# DESCRIPTION OF THE TASK
Return each entry exactly, with none missing.

------------------------------

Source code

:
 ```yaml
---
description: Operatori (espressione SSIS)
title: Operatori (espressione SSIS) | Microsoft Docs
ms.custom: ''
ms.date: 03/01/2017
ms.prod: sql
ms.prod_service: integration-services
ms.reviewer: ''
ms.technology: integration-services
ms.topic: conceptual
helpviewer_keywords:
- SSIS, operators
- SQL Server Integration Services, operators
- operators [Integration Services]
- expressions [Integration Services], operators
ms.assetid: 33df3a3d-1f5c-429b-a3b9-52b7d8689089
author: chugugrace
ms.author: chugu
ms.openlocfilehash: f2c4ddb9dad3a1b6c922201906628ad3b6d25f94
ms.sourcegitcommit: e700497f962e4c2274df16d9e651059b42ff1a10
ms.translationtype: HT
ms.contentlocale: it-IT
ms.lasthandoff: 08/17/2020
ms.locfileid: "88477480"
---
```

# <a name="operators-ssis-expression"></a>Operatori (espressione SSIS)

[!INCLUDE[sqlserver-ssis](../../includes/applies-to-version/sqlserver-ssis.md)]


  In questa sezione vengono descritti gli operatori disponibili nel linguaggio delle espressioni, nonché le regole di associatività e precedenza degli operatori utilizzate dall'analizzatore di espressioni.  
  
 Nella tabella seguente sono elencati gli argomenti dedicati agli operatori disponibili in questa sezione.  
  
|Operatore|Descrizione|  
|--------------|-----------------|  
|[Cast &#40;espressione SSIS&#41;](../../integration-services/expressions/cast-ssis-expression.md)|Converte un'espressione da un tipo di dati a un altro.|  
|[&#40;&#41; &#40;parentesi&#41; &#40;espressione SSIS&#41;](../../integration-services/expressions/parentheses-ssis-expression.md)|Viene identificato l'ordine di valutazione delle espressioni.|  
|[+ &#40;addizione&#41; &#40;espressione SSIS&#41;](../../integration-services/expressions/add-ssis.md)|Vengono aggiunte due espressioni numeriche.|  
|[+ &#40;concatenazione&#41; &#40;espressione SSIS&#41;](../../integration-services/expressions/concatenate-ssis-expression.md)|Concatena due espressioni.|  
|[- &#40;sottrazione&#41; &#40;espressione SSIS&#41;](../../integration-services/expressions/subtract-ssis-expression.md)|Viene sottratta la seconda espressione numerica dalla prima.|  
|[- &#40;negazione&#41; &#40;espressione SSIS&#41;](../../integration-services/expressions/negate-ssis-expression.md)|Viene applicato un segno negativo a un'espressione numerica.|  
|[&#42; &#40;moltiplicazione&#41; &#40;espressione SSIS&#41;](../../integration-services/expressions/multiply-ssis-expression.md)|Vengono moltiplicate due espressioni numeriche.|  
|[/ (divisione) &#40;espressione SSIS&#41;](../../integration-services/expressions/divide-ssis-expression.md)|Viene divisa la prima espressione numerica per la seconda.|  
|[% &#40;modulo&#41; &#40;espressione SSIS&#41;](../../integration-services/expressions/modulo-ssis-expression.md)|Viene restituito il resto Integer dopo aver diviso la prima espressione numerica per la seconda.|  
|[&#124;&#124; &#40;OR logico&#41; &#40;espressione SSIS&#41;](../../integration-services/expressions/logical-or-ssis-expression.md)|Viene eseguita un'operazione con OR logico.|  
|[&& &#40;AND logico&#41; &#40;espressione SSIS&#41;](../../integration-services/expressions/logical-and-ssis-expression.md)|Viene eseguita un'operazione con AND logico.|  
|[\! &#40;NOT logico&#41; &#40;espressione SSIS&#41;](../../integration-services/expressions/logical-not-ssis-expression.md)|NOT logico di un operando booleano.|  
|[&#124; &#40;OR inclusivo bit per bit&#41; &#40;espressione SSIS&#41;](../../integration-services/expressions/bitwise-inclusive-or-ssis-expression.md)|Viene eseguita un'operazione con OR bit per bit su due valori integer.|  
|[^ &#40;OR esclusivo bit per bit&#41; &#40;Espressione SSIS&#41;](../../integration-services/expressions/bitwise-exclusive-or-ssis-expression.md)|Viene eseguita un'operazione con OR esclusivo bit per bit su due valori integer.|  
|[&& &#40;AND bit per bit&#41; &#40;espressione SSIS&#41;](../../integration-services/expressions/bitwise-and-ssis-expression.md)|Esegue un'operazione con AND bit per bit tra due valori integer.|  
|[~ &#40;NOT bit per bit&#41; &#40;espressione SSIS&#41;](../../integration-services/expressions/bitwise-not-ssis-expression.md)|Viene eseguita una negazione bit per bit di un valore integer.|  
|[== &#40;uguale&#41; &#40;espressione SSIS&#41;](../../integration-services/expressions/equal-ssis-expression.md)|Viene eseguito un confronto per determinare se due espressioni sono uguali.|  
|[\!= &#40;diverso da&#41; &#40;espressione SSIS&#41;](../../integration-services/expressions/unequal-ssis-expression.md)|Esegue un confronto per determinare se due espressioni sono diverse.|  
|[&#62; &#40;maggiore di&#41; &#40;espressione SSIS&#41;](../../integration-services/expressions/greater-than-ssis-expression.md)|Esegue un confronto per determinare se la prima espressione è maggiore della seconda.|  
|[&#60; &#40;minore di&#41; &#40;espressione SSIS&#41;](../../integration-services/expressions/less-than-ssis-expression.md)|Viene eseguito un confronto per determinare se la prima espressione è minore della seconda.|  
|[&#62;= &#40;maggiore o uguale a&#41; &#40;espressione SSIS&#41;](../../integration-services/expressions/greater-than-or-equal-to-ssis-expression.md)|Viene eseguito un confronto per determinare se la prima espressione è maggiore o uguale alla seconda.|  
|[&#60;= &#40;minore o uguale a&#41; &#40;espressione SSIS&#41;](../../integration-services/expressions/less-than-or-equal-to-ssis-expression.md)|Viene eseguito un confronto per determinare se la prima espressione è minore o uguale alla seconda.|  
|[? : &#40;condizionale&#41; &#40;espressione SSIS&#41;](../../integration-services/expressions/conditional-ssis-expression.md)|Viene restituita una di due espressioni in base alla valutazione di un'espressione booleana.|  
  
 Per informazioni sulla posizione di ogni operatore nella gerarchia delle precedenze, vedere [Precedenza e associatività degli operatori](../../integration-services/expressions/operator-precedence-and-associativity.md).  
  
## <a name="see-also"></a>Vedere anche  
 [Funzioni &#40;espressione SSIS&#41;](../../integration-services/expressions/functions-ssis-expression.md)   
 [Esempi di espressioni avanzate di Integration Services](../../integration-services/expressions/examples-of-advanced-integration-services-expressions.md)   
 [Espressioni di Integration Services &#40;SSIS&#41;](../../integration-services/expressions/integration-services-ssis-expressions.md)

------------------------------

# ANSWER TO THE PROBLEM
Source code

:
 ```yaml
---
description: Operatori (espressione SSIS)
title: Operatori (espressione SSIS) | Microsoft Docs
ms.custom: ''
ms.date: 03/01/2017
ms.prod: sql
ms.prod_service: integration-services
ms.reviewer: ''
ms.technology: integration-services
ms.topic: conceptual
helpviewer_keywords:
- SSIS, operators
- SQL Server Integration Services, operators
- operators [Integration Services]
- expressions [Integration Services], operators
ms.assetid: 33df3a3d-1f5c-429b-a3b9-52b7d8689089
author: chugugrace
ms.author: chugu
ms.openlocfilehash: f2c4ddb9dad3a1b6c922201906628ad3b6d25f94
ms.sourcegitcommit: e700497f962e4c2274df16d9e651059b42ff1a10
ms.translationtype: HT
ms.contentlocale: it-IT
ms.lasthandoff: 08/17/2020
ms.locfileid: "88477480"
---
```

# <a name="operators-ssis-expression"></a>Operatori (espressione SSIS)

[!INCLUDE[sqlserver-ssis](../../includes/applies-to-version/sqlserver-ssis.md)]


  In questa sezione vengono descritti gli operatori disponibili nel linguaggio delle espressioni, nonché le regole di associatività e precedenza degli operatori utilizzate dall'analizzatore di espressioni.  
  
 Nella tabella seguente sono elencati gli argomenti dedicati agli operatori disponibili in questa sezione.  
  
|Operatore|Descrizione|  
|--------------|-----------------|  
|[Cast &#40;espressione SSIS&#41;](../../integration-services/expressions/cast-ssis-expression.md)|Converte un'espressione da un tipo di dati a un altro.|  
|[&#40;&#41; &#40;parentesi&#41; &#40;espressione SSIS&#41;](../../integration-services/expressions/parentheses-ssis-expression.md)|Viene identificato l'ordine di valutazione delle espressioni.|  
|[+ &#40;addizione&#41; &#40;espressione SSIS&#41;](../../integration-services/expressions/add-ssis.md)|Vengono aggiunte due espressioni numeriche.|  
|[+ &#40;concatenazione&#41; &#40;espressione SSIS&#41;](../../integration-services/expressions/concatenate-ssis-expression.md)|Concatena due espressioni.|  
|[- &#40;sottrazione&#41; &#40;espressione SSIS&#41;](../../integration-services/expressions/subtract-ssis-expression.md)|Viene sottratta la seconda espressione numerica dalla prima.|  
|[- &#40;negazione&#41; &#40;espressione SSIS&#41;](../../integration-services/expressions/negate-ssis-expression.md)|Viene applicato un segno negativo a un'espressione numerica.|  
|[&#42; &#40;moltiplicazione&#41; &#40;espressione SSIS&#41;](../../integration-services/expressions/multiply-ssis-expression.md)|Vengono moltiplicate due espressioni numeriche.|  
|[/ (divisione) &#40;espressione SSIS&#41;](../../integration-services/expressions/divide-ssis-expression.md)|Viene divisa la prima espressione numerica per la seconda.|  
|[% &#40;modulo&#41; &#40;espressione SSIS&#41;](../../integration-services/expressions/modulo-ssis-expression.md)|Viene restituito il resto Integer dopo aver diviso la prima espressione numerica per la seconda.|  
|[&#124;&#124; &#40;OR logico&#41; &#40;espressione SSIS&#41;](../../integration-services/expressions/logical-or-ssis-expression.md)|Viene eseguita un'operazione con OR logico.|  
|[&& &#40;AND logico&#41; &#40;espressione SSIS&#41;](../../integration-services/expressions/logical-and-ssis-expression.md)|Viene eseguita un'operazione con AND logico.|  
|[\! &#40;NOT logico&#41; &#40;espressione SSIS&#41;](../../integration-services/expressions/logical-not-ssis-expression.md)|NOT logico di un operando booleano.|  
|[&#124; &#40;OR inclusivo bit per bit&#41; &#40;espressione SSIS&#41;](../../integration-services/expressions/bitwise-inclusive-or-ssis-expression.md)|Viene eseguita un'operazione con OR bit per bit su due valori integer.|  
|[^ &#40;OR esclusivo bit per bit&#41; &#40;Espressione SSIS&#41;](../../integration-services/expressions/bitwise-exclusive-or-ssis-expression.md)|Viene eseguita un'operazione con OR esclusivo bit per bit su due valori integer.|  
|[&& &#40;AND bit per bit&#41; &#40;espressione SSIS&#41;](../../integration-services/expressions/bitwise-and-ssis-expression.md)|Esegue un'operazione con AND bit per bit tra due valori integer.|  
|[~ &#40;NOT bit per bit&#41; &#40;espressione SSIS&#41;](../../integration-services/expressions/bitwise-not-ssis-expression.md)|Viene eseguita una negazione bit per bit di un valore integer.|  
|[== &#40;uguale&#41; &#40;espressione SSIS&#41;](../../integration-services/expressions/equal-ssis-expression.md)|Viene eseguito un confronto per determinare se due espressioni sono uguali.|  
|[\!= &#40;diverso da&#41; &#40;espressione SSIS&#41;](../../integration-services/expressions/unequal-ssis-expression.md)|Esegue un confronto per determinare se due espressioni sono diverse.|  
|[&#62; &#40;maggiore di&#41; &#40;espressione SSIS&#41;](../../integration-services/expressions/greater-than-ssis-expression.md)|Esegue un confronto per determinare se la prima espressione è maggiore della seconda.|  
|[&#60; &#40;minore di&#41; &#40;espressione SSIS&#41;](../../integration-services/expressions/less-than-ssis-expression.md)|Viene eseguito un confronto per determinare se la prima espressione è minore della seconda.|  
|[&#62;= &#40;maggiore o uguale a&#41; &#40;espressione SSIS&#41;](../../integration-services/expressions/greater-than-or-equal-to-ssis-expression.md)|Viene eseguito un confronto per determinare se la prima espressione è maggiore o uguale alla seconda.|  
|[&#60;= &#40;minore o uguale a&#41; &#40;espressione SSIS&#41;](../../integration-services/expressions/less-than-or-equal-to-ssis-expression.md)|Viene eseguito un confronto per determinare se la prima espressione è minore o uguale alla seconda.|  
|[? : &#40;condizionale&#41; &#40;espressione SSIS&#41;](../../integration-services/expressions/conditional-ssis-expression.md)|Viene restituita una di due espressioni in base alla valutazione di un'espressione booleana.|  
  
 Per informazioni sulla posizione di ogni operatore nella gerarchia delle precedenze, vedere [Precedenza e associatività degli operatori](../../integration-services/expressions/operator-precedence-and-associativity.md).  
  
## <a name="see-also"></a>Vedere anche  
 [Funzioni &#40;espressione SSIS&#41;](../../integration-services/expressions/functions-ssis-expression.md)   
 [Esempi di espressioni avanzate di Integration Services](../../integration-services/expressions/examples-of-advanced-integration-services-expressions.md)   
 [Espressioni di Integration Services &#40;SSIS&#41;](../../integration-services/expressions/integration-services-ssis-expressions.md)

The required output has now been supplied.